- WORK TASK
Find the lines of data that contain the string "responses", then list them.
:::
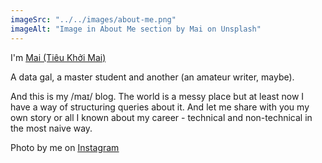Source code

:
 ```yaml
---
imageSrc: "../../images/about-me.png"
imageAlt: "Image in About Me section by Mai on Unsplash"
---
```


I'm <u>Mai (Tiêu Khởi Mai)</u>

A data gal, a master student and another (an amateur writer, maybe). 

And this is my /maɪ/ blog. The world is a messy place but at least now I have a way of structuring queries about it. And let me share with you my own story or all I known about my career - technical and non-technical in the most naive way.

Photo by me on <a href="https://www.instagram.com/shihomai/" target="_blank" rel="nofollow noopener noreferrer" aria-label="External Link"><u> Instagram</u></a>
:::
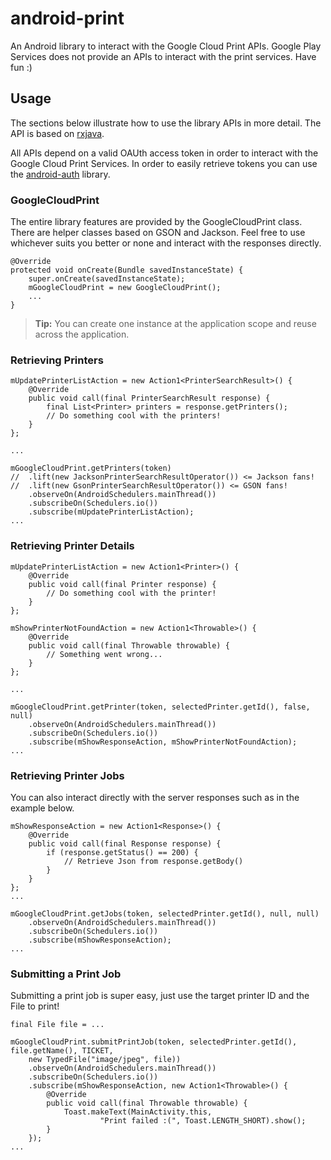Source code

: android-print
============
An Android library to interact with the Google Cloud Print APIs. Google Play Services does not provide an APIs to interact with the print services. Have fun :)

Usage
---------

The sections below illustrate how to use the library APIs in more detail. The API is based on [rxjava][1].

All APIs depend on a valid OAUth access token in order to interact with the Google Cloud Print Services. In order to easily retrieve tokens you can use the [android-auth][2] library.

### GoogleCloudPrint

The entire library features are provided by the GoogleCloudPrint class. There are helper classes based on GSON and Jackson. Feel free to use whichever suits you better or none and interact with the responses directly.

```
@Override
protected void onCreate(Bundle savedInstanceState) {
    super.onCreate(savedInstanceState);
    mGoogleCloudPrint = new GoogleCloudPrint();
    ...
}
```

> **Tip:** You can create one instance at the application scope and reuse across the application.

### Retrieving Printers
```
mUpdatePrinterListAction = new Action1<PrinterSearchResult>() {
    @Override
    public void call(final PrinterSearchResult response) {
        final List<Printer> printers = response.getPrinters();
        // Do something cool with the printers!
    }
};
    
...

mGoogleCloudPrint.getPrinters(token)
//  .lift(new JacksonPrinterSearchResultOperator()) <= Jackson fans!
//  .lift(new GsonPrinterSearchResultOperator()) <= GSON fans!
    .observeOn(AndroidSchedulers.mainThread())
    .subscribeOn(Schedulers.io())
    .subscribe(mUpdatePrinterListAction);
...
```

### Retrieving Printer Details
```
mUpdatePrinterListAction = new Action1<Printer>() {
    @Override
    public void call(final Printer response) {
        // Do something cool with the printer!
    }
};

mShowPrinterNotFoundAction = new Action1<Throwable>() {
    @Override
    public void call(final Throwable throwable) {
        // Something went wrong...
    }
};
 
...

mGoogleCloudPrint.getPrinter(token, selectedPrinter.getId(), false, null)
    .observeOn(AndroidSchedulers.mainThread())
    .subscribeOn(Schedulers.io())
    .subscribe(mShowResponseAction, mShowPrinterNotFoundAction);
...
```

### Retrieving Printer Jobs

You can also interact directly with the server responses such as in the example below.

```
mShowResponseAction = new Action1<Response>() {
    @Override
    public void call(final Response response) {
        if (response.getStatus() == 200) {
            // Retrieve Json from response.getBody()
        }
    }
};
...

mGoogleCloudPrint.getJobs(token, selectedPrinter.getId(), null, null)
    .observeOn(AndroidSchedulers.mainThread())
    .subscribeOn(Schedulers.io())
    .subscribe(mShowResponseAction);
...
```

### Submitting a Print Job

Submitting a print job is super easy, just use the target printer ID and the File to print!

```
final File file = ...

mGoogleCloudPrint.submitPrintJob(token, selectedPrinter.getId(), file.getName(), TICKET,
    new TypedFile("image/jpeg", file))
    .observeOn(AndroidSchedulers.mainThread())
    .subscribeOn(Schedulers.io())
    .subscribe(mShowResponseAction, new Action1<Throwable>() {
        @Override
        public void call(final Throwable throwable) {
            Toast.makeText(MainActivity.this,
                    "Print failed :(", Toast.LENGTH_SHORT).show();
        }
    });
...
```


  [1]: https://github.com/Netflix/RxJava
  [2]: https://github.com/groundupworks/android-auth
:::
- COMPLETED TASK
The entire library features are provided by the GoogleCloudPrint class. There are helper classes based on GSON and Jackson. Feel free to use whichever suits you better or none and interact with the responses directly.
You can also interact directly with the server responses such as in the example below.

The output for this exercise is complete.